Brandon Vogt is the Senior Content Editor at Word on Fire Catholic Ministries, an organization established by Bishop Robert Barron to provide tools of evangelization for Catholics. Recently, I listened to Vogt speak about his new book called Return: How to Draw Your Child Back to the Church. The book was the fruit of Vogt’s many years of research on the sky-rocketing number of people who were raised Catholic but no longer practice their faith. I know many Catholic parents who lament the fact that their children do not go to church, and there is a growing number of grandparents who worry that their grandchildren are not even baptized. Vogt’s book cites statistics that are truly harrowing, especially the one that shows that 50% of the “millennial” generation (which represents people now in their 20s and 30s) who were baptized and raised in the Church, no longer identify as Catholics.

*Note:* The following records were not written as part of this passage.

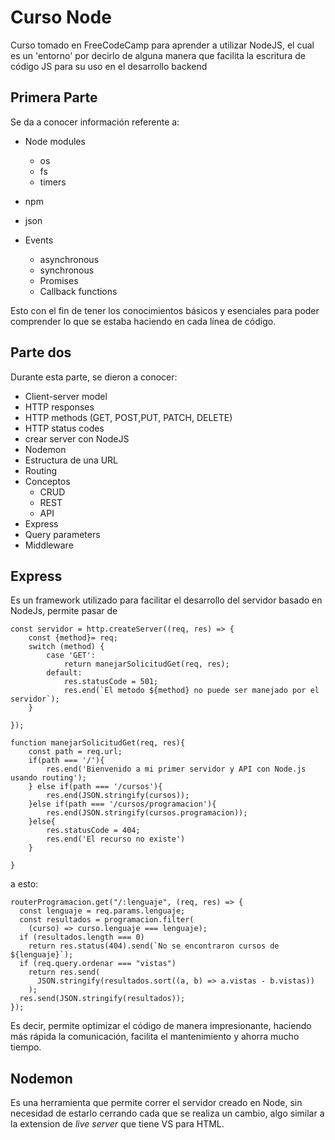 # Curso Node

Curso tomado en FreeCodeCamp para aprender a utilizar NodeJS, el cual es un 'entorno' por decirlo de alguna manera que facilita la escritura de código JS para su uso en el desarrollo backend

## Primera Parte

Se da a conocer información referente a: 

* Node modules

  * os
  * fs
  * timers
* npm
* json
* Events

  * asynchronous
  * synchronous
  * Promises
  * Callback functions

Esto con el fin de tener los conocimientos básicos y esenciales para poder comprender lo que se estaba haciendo en cada línea de código.

## Parte dos

Durante esta parte, se dieron a conocer: 

* Client-server model
* HTTP responses
* HTTP methods (GET, POST,PUT, PATCH, DELETE)
* HTTP status codes
* crear server con NodeJS
* Nodemon
* Estructura de una URL
* Routing
* Conceptos
  * CRUD
  * REST
  * API
* Express
* Query parameters
* Middleware

## Express

Es un framework utilizado para facilitar el desarrollo del servidor basado en NodeJs, permite pasar de 

```
const servidor = http.createServer((req, res) => {
    const {method}= req;
    switch (method) {
        case 'GET': 
            return manejarSolicitudGet(req, res);
        default:
            res.statusCode = 501;
            res.end(`El metodo ${method} no puede ser manejado por el servidor`);
    }

});

function manejarSolicitudGet(req, res){
    const path = req.url;
    if(path === '/'){ 
        res.end('Bienvenido a mi primer servidor y API con Node.js usando routing');
    } else if(path === '/cursos'){
        res.end(JSON.stringify(cursos));
    }else if(path === '/cursos/programacion'){
        res.end(JSON.stringify(cursos.programacion));
    }else{
        res.statusCode = 404;
        res.end('El recurso no existe')
    }
  
}
```

a esto: 

```
routerProgramacion.get("/:lenguaje", (req, res) => {
  const lenguaje = req.params.lenguaje; 
  const resultados = programacion.filter(
    (curso) => curso.lenguaje === lenguaje); 
  if (resultados.length === 0)
    return res.status(404).send(`No se encontraron cursos de ${lenguaje}`);
  if (req.query.ordenar === "vistas")
    return res.send(
      JSON.stringify(resultados.sort((a, b) => a.vistas - b.vistas))
    );
  res.send(JSON.stringify(resultados));
});
```

Es decir, permite optimizar el código de manera impresionante, haciendo más rápida la comunicación, facilita el mantenimiento y ahorra mucho tiempo.

## Nodemon

Es una herramienta que permite correr el servidor creado en Node, sin necesidad de estarlo cerrando cada que se realiza un cambio, algo similar a la extension de *live server* que tiene VS para HTML.
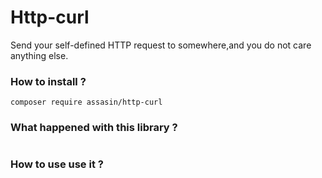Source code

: # Http-curl
Send your self-defined HTTP request to somewhere,and you do not care anything else.

### How to install ? 

```shell
composer require assasin/http-curl
```

### What happened with this library ?

```json

```

### How to use use it ? 

```

```

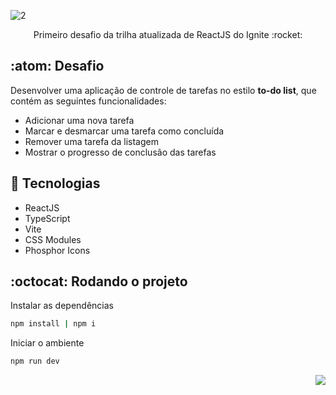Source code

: ![2](https://user-images.githubusercontent.com/28010081/198830711-c41108f7-437b-43c9-803c-2536dda7cfe3.png)

<p align="center">
  Primeiro desafio da trilha atualizada de ReactJS do Ignite :rocket:
</p>

## :atom: Desafio

Desenvolver uma aplicação de controle de tarefas no estilo **to-do list**, que contém as seguintes funcionalidades:
- Adicionar uma nova tarefa
- Marcar e desmarcar uma tarefa como concluída
- Remover uma tarefa da listagem
- Mostrar o progresso de conclusão das tarefas

## 🔧 Tecnologias

- ReactJS
- TypeScript
- Vite
- CSS Modules
- Phosphor Icons

## :octocat: Rodando o projeto

Instalar as dependências

```sh
npm install | npm i
```

Iniciar o ambiente

```sh
npm run dev
```

<p align="right">
  <a href="https://github.com/ohperes">
    <img src="https://img.shields.io/badge/Made%20by-ohperes-green">
  </a>
</p>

A 2014 study by the Pew Research Center found that for every one person who comes into the Church, 6.45 people leave. Clearly, these numbers are disastrous. Vogt’s book examines three things: 1) the reasons why people are leaving, 2) where they are going, and 3) what can be done about it.

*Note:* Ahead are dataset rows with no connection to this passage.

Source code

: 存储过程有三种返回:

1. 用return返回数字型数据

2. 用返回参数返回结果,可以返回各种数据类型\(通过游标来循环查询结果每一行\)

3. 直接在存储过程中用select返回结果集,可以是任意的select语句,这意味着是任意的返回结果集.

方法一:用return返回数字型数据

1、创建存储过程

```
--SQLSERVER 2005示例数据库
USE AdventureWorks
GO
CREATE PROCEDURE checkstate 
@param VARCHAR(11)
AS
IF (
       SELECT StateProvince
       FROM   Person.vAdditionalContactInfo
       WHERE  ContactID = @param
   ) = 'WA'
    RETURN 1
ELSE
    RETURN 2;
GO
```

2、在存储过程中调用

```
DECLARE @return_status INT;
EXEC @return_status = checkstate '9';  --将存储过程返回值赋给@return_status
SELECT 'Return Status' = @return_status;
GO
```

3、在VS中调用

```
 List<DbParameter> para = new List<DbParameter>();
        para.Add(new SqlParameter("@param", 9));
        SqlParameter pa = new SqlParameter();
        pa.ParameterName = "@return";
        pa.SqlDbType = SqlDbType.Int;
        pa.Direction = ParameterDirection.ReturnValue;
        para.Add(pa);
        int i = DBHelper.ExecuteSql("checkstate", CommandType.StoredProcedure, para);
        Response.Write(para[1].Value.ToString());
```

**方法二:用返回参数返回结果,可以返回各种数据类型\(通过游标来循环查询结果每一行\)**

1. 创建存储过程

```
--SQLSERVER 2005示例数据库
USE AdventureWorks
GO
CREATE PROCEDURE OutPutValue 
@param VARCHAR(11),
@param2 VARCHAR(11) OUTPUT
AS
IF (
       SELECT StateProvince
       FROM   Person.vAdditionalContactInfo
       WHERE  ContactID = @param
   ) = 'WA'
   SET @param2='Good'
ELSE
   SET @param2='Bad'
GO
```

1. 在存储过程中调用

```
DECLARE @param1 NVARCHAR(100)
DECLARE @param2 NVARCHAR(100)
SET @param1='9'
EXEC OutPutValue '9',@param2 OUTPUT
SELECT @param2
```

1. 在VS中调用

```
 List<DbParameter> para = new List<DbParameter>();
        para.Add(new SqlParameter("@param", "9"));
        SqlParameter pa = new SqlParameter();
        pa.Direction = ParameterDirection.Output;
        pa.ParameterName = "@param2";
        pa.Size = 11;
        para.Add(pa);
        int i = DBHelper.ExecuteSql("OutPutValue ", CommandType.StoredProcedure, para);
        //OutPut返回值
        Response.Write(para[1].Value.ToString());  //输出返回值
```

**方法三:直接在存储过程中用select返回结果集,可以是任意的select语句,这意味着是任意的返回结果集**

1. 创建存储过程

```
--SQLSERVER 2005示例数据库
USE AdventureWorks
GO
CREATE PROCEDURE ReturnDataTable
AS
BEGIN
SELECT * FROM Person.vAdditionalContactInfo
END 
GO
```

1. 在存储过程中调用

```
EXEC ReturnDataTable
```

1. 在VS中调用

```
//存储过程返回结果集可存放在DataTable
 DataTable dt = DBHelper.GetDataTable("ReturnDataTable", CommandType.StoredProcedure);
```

According to Vogt, the most common reason that people leave the Church is that they just slowly drifted away over time. It’s not for any particular reason beyond falling out of the habit of going to Mass, especially once they leave home to go to college. The longer they are out of the habit, the less connected they feel to the Church. Detached from the Church, their views on things end up shaped by influences outside of the Church, many of which are hostile. The good news is that because they didn’t leave for any dramatic reason, there probably isn’t anything that necessarily would keep them from returning. It might just take time, requiring lots of patience.

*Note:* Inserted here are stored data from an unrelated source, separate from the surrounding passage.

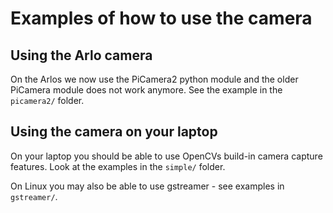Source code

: # Examples of how to use the camera

## Using the Arlo camera
On the Arlos we now use the PiCamera2 python module and the older PiCamera module does not work anymore.
See the example in the ```picamera2/``` folder.

## Using the camera on your laptop
On your laptop you should be able to use OpenCVs build-in camera capture features. Look at the examples in the ```simple/``` folder.

On Linux you may also be able to use gstreamer - see examples in ```gstreamer/```.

Another reason that people give for leaving the Church is disbelief in Church teaching. The most common teachings that people find problematic are the existence of God, the problem of evil, the relationship between faith and science, and the Church’s understanding of marriage and human sexuality. There is also a widespread mistrust in institutions among young people, even beyond the Church. Due to scandal and corruption, people are much less likely to affiliate themselves with any institution, including institutional religion.
So, where do they go when they leave? According to Vogt, surveys show that about 50% of them end up in some kind of Protestant faith tradition. 25% of them end up in non-Christian faiths, usually because they’ve married someone who practiced that religion. 25% of them remain unaffiliated with any kind of religion. This group often professes to be “spiritual but not religious,” agnostic, or even atheist.
When considering solutions, Vogt cautions against buying into the myth that young people who have fallen away will return when they get married or have children. Studies simply do not show any evidence of that, especially as people delay marriage and children, spending even more years away from the Church. He also counsels parents not to assume all of the blame for their children’s apparent lack of faith, since the guilt people feel about it can be crushing. Even the children of deeply devout parents sometimes end up away from the Church. The key, he argues, is to focus on developing a gameplan to help them return. Vogt encourages parents to have conversations with their kids, asking them in a non-judgmental way why they no longer go to church. Each person has his or her own reason for leaving, so it’s important to listen to them to learn why. By working on their relationships with their children, opportunities for good conversations about the meaning of life and the importance of faith can arise. Parents should also try to learn their faith better. Having learned the reasons why their children no longer practice, parents should try to learn the answers to their objections. Vogt also recommends the spiritual disciplines of prayer and fasting. Innumerable are the souls that have been prayed back into the Church through the daily rosaries of parents and grandparents. Giving up dessert or alcohol or electronic media for a period of time can have a powerful effect. We should never forget that God continues to love those who have fallen away, and He never stops inviting them to come back to Him. With that in mind, neither should we.